In your copy of the data, keep every word exact and include no pictures.

(Recorded data)
'''

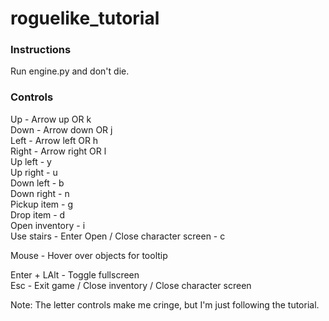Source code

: # roguelike_tutorial

### Instructions

Run engine.py and don't die.

### Controls

Up - Arrow up OR k  
Down - Arrow down OR j  
Left - Arrow left OR h  
Right - Arrow right OR l  
Up left - y  
Up right - u  
Down left - b  
Down right - n  
Pickup item - g  
Drop item - d  
Open inventory - i  
Use stairs - Enter
Open / Close character screen - c

Mouse - Hover over objects for tooltip

Enter + LAlt - Toggle fullscreen  
Esc - Exit game / Close inventory / Close character screen

Note: The letter controls make me cringe, but I'm just following the tutorial.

'''

= Response area =
Source code

: # roguelike_tutorial

### Instructions

Run engine.py and don't die.

### Controls

Up - Arrow up OR k  
Down - Arrow down OR j  
Left - Arrow left OR h  
Right - Arrow right OR l  
Up left - y  
Up right - u  
Down left - b  
Down right - n  
Pickup item - g  
Drop item - d  
Open inventory - i  
Use stairs - Enter
Open / Close character screen - c

Mouse - Hover over objects for tooltip

Enter + LAlt - Toggle fullscreen  
Esc - Exit game / Close inventory / Close character screen

Note: The letter controls make me cringe, but I'm just following the tutorial.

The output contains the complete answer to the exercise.